KBCオーガスタでは初日にツアー出場3戦目の18歳、稲森佑貴が首位タイで飛び出した。6歳からゴルフを始め、石川の活躍に影響されて鹿児島城西高2年の11年3月にプロ転向。同年9月の日本プロゴルフ協会(PGA)の資格認定プロテストに最年少の16歳で合格を果たし、今春高校を卒業したばかりだ。「小学生の頃からプロになると決めていた。アマは名誉だけ。プロになってどんどん上を目指した方が自分のためになる」

18歳稲森「狙うはグランドスラム」

最終日は4位タイからのスタートに「この位置にいるからには優勝しかない。一気にシード権がほしい」。こう意気込んで臨んだが、さすがに予選ラウンドのように「プライベート感覚」では回れなかったらしく気合が空回り、77をたたいて34位に沈んだ。169センチと小柄だが「(石川、松山の)2人とも米ツアーでやっている。できないと考えたらできない。僕も同じ人間だし不可能じゃない。海外メジャーに出て、グランドスラムを達成したい」と夢は大きい。

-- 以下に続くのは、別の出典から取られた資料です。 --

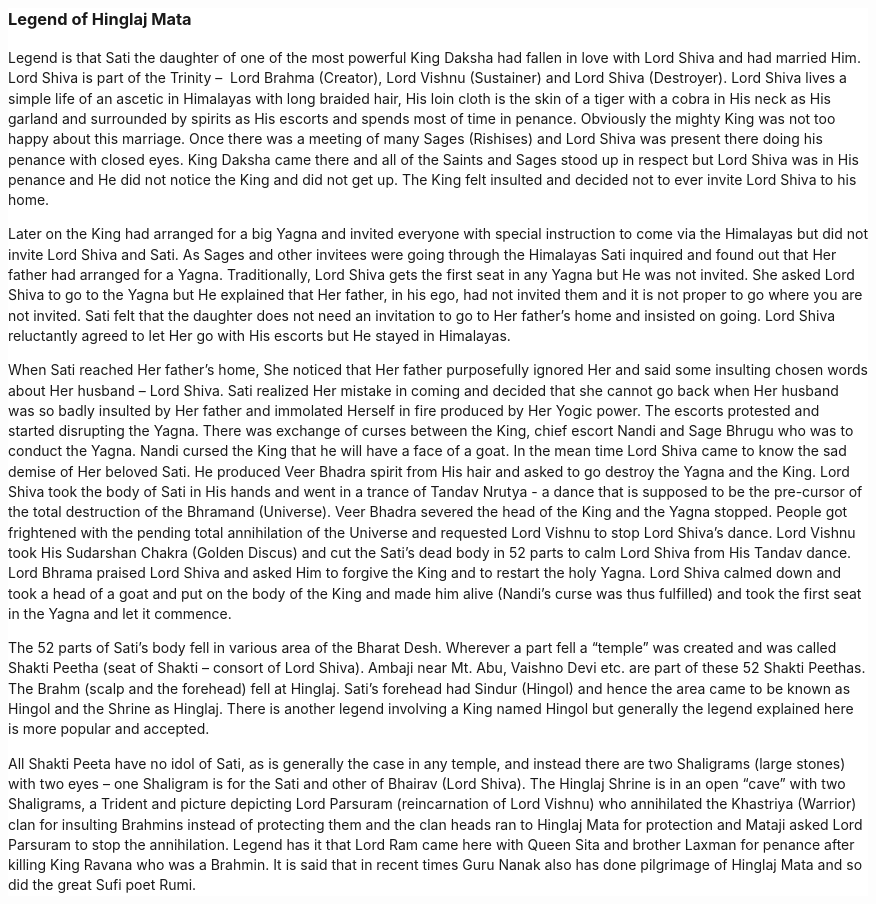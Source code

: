 ### Legend of Hinglaj Mata

Legend is that Sati the daughter of one of the most powerful King Daksha had fallen in love with Lord Shiva and had married Him. Lord Shiva is part of the Trinity –  Lord Brahma (Creator), Lord Vishnu (Sustainer) and Lord Shiva (Destroyer). Lord Shiva lives a simple life of an ascetic in Himalayas with long braided hair, His loin cloth is the skin of a tiger with a cobra in His neck as His garland and surrounded by spirits as His escorts and spends most of time in penance. Obviously the mighty King was not too happy about this marriage. Once there was a meeting of many Sages (Rishises) and Lord Shiva was present there doing his penance with closed eyes. King Daksha came there and all of the Saints and Sages stood up in respect but Lord Shiva was in His penance and He did not notice the King and did not get up. The King felt insulted and decided not to ever invite Lord Shiva to his home.

Later on the King had arranged for a big Yagna and invited everyone with special instruction to come via the Himalayas but did not invite Lord Shiva and Sati. As Sages and other invitees were going through the Himalayas Sati inquired and found out that Her father had arranged for a Yagna. Traditionally, Lord Shiva gets the first seat in any Yagna but He was not invited. She asked Lord Shiva to go to the Yagna but He explained that Her father, in his ego, had not invited them and it is not proper to go where you are not invited. Sati felt that the daughter does not need an invitation to go to Her father’s home and insisted on going. Lord Shiva reluctantly agreed to let Her go with His escorts but He stayed in Himalayas.

When Sati reached Her father’s home, She noticed that Her father purposefully ignored Her and said some insulting chosen words about Her husband – Lord Shiva. Sati realized Her mistake in coming and decided that she cannot go back when Her husband was so badly insulted by Her father and immolated Herself in fire produced by Her Yogic power. The escorts protested and started disrupting the Yagna. There was exchange of curses between the King, chief escort Nandi and Sage Bhrugu who was to conduct the Yagna. Nandi cursed the King that he will have a face of a goat. In the mean time Lord Shiva came to know the sad demise of Her beloved Sati. He produced Veer Bhadra spirit from His hair and asked to go destroy the Yagna and the King. Lord Shiva took the body of Sati in His hands and went in a trance of Tandav Nrutya - a dance that is supposed to be the pre-cursor of the total destruction of the Bhramand (Universe). Veer Bhadra severed the head of the King and the Yagna stopped. People got frightened with the pending total annihilation of the Universe and requested Lord Vishnu to stop Lord Shiva’s dance. Lord Vishnu took His Sudarshan Chakra (Golden Discus) and cut the Sati’s dead body in 52 parts to calm Lord Shiva from His Tandav dance. Lord Bhrama praised Lord Shiva and asked Him to forgive the King and to restart the holy Yagna. Lord Shiva calmed down and took a head of a goat and put on the body of the King and made him alive (Nandi’s curse was thus fulfilled) and took the first seat in the Yagna and let it commence.

The 52 parts of Sati’s body fell in various area of the Bharat Desh. Wherever a part fell a “temple” was created and was called Shakti Peetha (seat of Shakti – consort of Lord Shiva). Ambaji near Mt. Abu, Vaishno Devi etc. are part of these 52 Shakti Peethas. The Brahm (scalp and the forehead) fell at Hinglaj. Sati’s forehead had Sindur (Hingol) and hence the area came to be known as Hingol and the Shrine as Hinglaj. There is another legend involving a King named Hingol but generally the legend explained here is more popular and accepted.

All Shakti Peeta have no idol of Sati, as is generally the case in any temple, and instead there are two Shaligrams (large stones) with two eyes – one Shaligram is for the Sati and other of Bhairav (Lord Shiva). The Hinglaj Shrine is in an open “cave” with two Shaligrams, a Trident and picture depicting Lord Parsuram (reincarnation of Lord Vishnu) who annihilated the Khastriya (Warrior) clan for insulting Brahmins instead of protecting them and the clan heads ran to Hinglaj Mata for protection and Mataji asked Lord Parsuram to stop the annihilation. Legend has it that Lord Ram came here with Queen Sita and brother Laxman for penance after killing King Ravana who was a Brahmin. It is said that in recent times Guru Nanak also has done pilgrimage of Hinglaj Mata and so did the great Sufi poet Rumi.
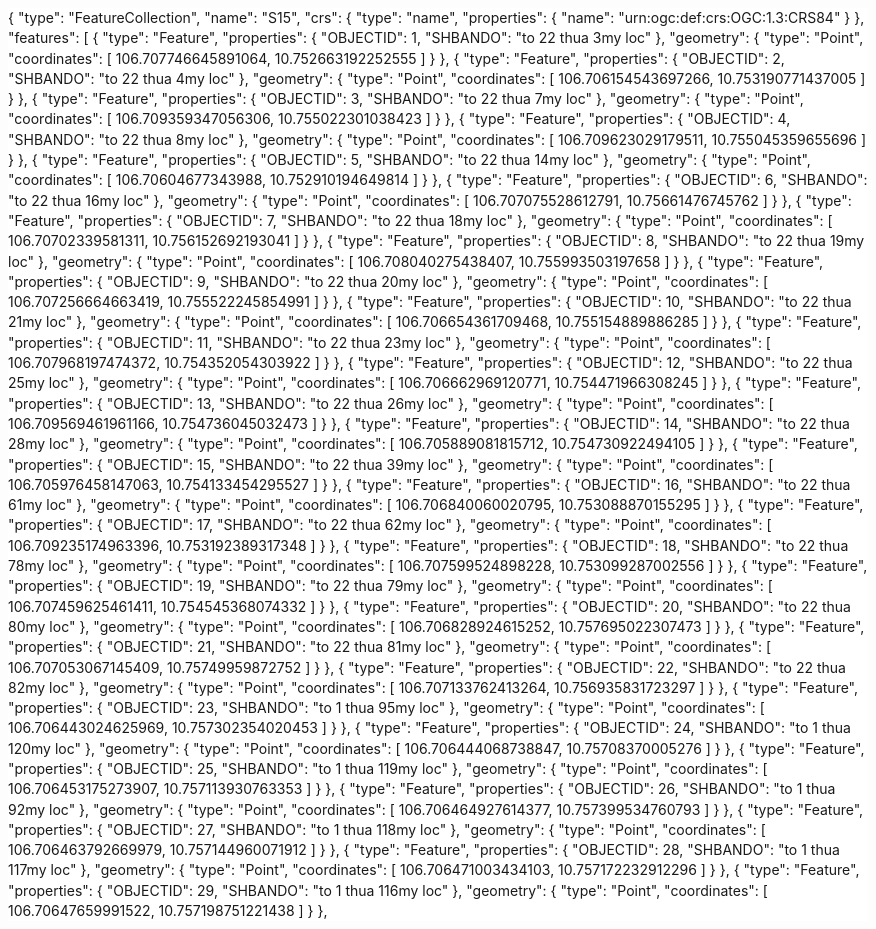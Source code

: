 {
"type": "FeatureCollection",
"name": "S15",
"crs": { "type": "name", "properties": { "name": "urn:ogc:def:crs:OGC:1.3:CRS84" } },
"features": [
{ "type": "Feature", "properties": { "OBJECTID": 1, "SHBANDO": "to 22 thua 3my loc" }, "geometry": { "type": "Point", "coordinates": [ 106.707746645891064, 10.752663192252555 ] } },
{ "type": "Feature", "properties": { "OBJECTID": 2, "SHBANDO": "to 22 thua 4my loc" }, "geometry": { "type": "Point", "coordinates": [ 106.706154543697266, 10.753190771437005 ] } },
{ "type": "Feature", "properties": { "OBJECTID": 3, "SHBANDO": "to 22 thua 7my loc" }, "geometry": { "type": "Point", "coordinates": [ 106.709359347056306, 10.755022301038423 ] } },
{ "type": "Feature", "properties": { "OBJECTID": 4, "SHBANDO": "to 22 thua 8my loc" }, "geometry": { "type": "Point", "coordinates": [ 106.709623029179511, 10.755045359655696 ] } },
{ "type": "Feature", "properties": { "OBJECTID": 5, "SHBANDO": "to 22 thua 14my loc" }, "geometry": { "type": "Point", "coordinates": [ 106.70604677343988, 10.752910194649814 ] } },
{ "type": "Feature", "properties": { "OBJECTID": 6, "SHBANDO": "to 22 thua 16my loc" }, "geometry": { "type": "Point", "coordinates": [ 106.707075528612791, 10.75661476745762 ] } },
{ "type": "Feature", "properties": { "OBJECTID": 7, "SHBANDO": "to 22 thua 18my loc" }, "geometry": { "type": "Point", "coordinates": [ 106.70702339581311, 10.756152692193041 ] } },
{ "type": "Feature", "properties": { "OBJECTID": 8, "SHBANDO": "to 22 thua 19my loc" }, "geometry": { "type": "Point", "coordinates": [ 106.708040275438407, 10.755993503197658 ] } },
{ "type": "Feature", "properties": { "OBJECTID": 9, "SHBANDO": "to 22 thua 20my loc" }, "geometry": { "type": "Point", "coordinates": [ 106.707256664663419, 10.755522245854991 ] } },
{ "type": "Feature", "properties": { "OBJECTID": 10, "SHBANDO": "to 22 thua 21my loc" }, "geometry": { "type": "Point", "coordinates": [ 106.706654361709468, 10.755154889886285 ] } },
{ "type": "Feature", "properties": { "OBJECTID": 11, "SHBANDO": "to 22 thua 23my loc" }, "geometry": { "type": "Point", "coordinates": [ 106.707968197474372, 10.754352054303922 ] } },
{ "type": "Feature", "properties": { "OBJECTID": 12, "SHBANDO": "to 22 thua 25my loc" }, "geometry": { "type": "Point", "coordinates": [ 106.706662969120771, 10.754471966308245 ] } },
{ "type": "Feature", "properties": { "OBJECTID": 13, "SHBANDO": "to 22 thua 26my loc" }, "geometry": { "type": "Point", "coordinates": [ 106.709569461961166, 10.754736045032473 ] } },
{ "type": "Feature", "properties": { "OBJECTID": 14, "SHBANDO": "to 22 thua 28my loc" }, "geometry": { "type": "Point", "coordinates": [ 106.705889081815712, 10.754730922494105 ] } },
{ "type": "Feature", "properties": { "OBJECTID": 15, "SHBANDO": "to 22 thua 39my loc" }, "geometry": { "type": "Point", "coordinates": [ 106.705976458147063, 10.754133454295527 ] } },
{ "type": "Feature", "properties": { "OBJECTID": 16, "SHBANDO": "to 22 thua 61my loc" }, "geometry": { "type": "Point", "coordinates": [ 106.706840060020795, 10.753088870155295 ] } },
{ "type": "Feature", "properties": { "OBJECTID": 17, "SHBANDO": "to 22 thua 62my loc" }, "geometry": { "type": "Point", "coordinates": [ 106.709235174963396, 10.753192389317348 ] } },
{ "type": "Feature", "properties": { "OBJECTID": 18, "SHBANDO": "to 22 thua 78my loc" }, "geometry": { "type": "Point", "coordinates": [ 106.707599524898228, 10.753099287002556 ] } },
{ "type": "Feature", "properties": { "OBJECTID": 19, "SHBANDO": "to 22 thua 79my loc" }, "geometry": { "type": "Point", "coordinates": [ 106.707459625461411, 10.754545368074332 ] } },
{ "type": "Feature", "properties": { "OBJECTID": 20, "SHBANDO": "to 22 thua 80my loc" }, "geometry": { "type": "Point", "coordinates": [ 106.706828924615252, 10.757695022307473 ] } },
{ "type": "Feature", "properties": { "OBJECTID": 21, "SHBANDO": "to 22 thua 81my loc" }, "geometry": { "type": "Point", "coordinates": [ 106.707053067145409, 10.75749959872752 ] } },
{ "type": "Feature", "properties": { "OBJECTID": 22, "SHBANDO": "to 22 thua 82my loc" }, "geometry": { "type": "Point", "coordinates": [ 106.707133762413264, 10.756935831723297 ] } },
{ "type": "Feature", "properties": { "OBJECTID": 23, "SHBANDO": "to 1 thua 95my loc" }, "geometry": { "type": "Point", "coordinates": [ 106.706443024625969, 10.757302354020453 ] } },
{ "type": "Feature", "properties": { "OBJECTID": 24, "SHBANDO": "to 1 thua 120my loc" }, "geometry": { "type": "Point", "coordinates": [ 106.706444068738847, 10.75708370005276 ] } },
{ "type": "Feature", "properties": { "OBJECTID": 25, "SHBANDO": "to 1 thua 119my loc" }, "geometry": { "type": "Point", "coordinates": [ 106.706453175273907, 10.757113930763353 ] } },
{ "type": "Feature", "properties": { "OBJECTID": 26, "SHBANDO": "to 1 thua 92my loc" }, "geometry": { "type": "Point", "coordinates": [ 106.706464927614377, 10.757399534760793 ] } },
{ "type": "Feature", "properties": { "OBJECTID": 27, "SHBANDO": "to 1 thua 118my loc" }, "geometry": { "type": "Point", "coordinates": [ 106.706463792669979, 10.757144960071912 ] } },
{ "type": "Feature", "properties": { "OBJECTID": 28, "SHBANDO": "to 1 thua 117my loc" }, "geometry": { "type": "Point", "coordinates": [ 106.706471003434103, 10.757172232912296 ] } },
{ "type": "Feature", "properties": { "OBJECTID": 29, "SHBANDO": "to 1 thua 116my loc" }, "geometry": { "type": "Point", "coordinates": [ 106.70647659991522, 10.757198751221438 ] } },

フジサンケイCと同週に行われた下部のチャレンジツアー、PGA・JGTOチャレンジカップin房総(4~6日、千葉・房総CC房総)では18歳の伊藤誠道(いとう・まさみち、東京・杉並学院高3年)が同ツアー最年少優勝を飾った。2日間首位の稲森に3打差の6位発進し前半5バーディーと猛チャージ。後半も12、18番でバーディーを奪い、最終日7アンダーの65をマーク、2位に2打差をつけ逆転Vを果たした。

2年前のANAオープンで6位に入るなどアマチュア時代からツアーでも活躍。昨年プロ転向したがツアー最終予選会で85位と振るわず、今季はチャレンジツアーが主戦場だ。ただ、この試合まで8戦して30位が最高、ツアーでは4戦して2度予選落ちともがいていた。

プロ初勝利、伊藤「ゴルフ人生の幕開け」

それだけに今回のプロ初勝利がうれしい。「プロとしてゴルフ人生の幕開けとなったと感じている」とコメントした。

来月のツアー、コカ・コーラ東海クラシック(愛知)の出場権も自力でつかんだ。優勝賞金234万円を獲得、チャレンジ賞金ランク6位に浮上した。同ランクで上位に入って「チャレンジシード」で来季のツアー出場を目指す伊藤は、今週のドラゴンカップ(12~13日、千葉・夷隅GC)で2週連続Vを目指す。

東京五輪では「石川・松山世代」や、もっと若い選手にも日本代表として戦うチャンスがあるはず。若者たちの挑戦に注目して見るのも、ツアー観戦の興趣を一段と増すだろう。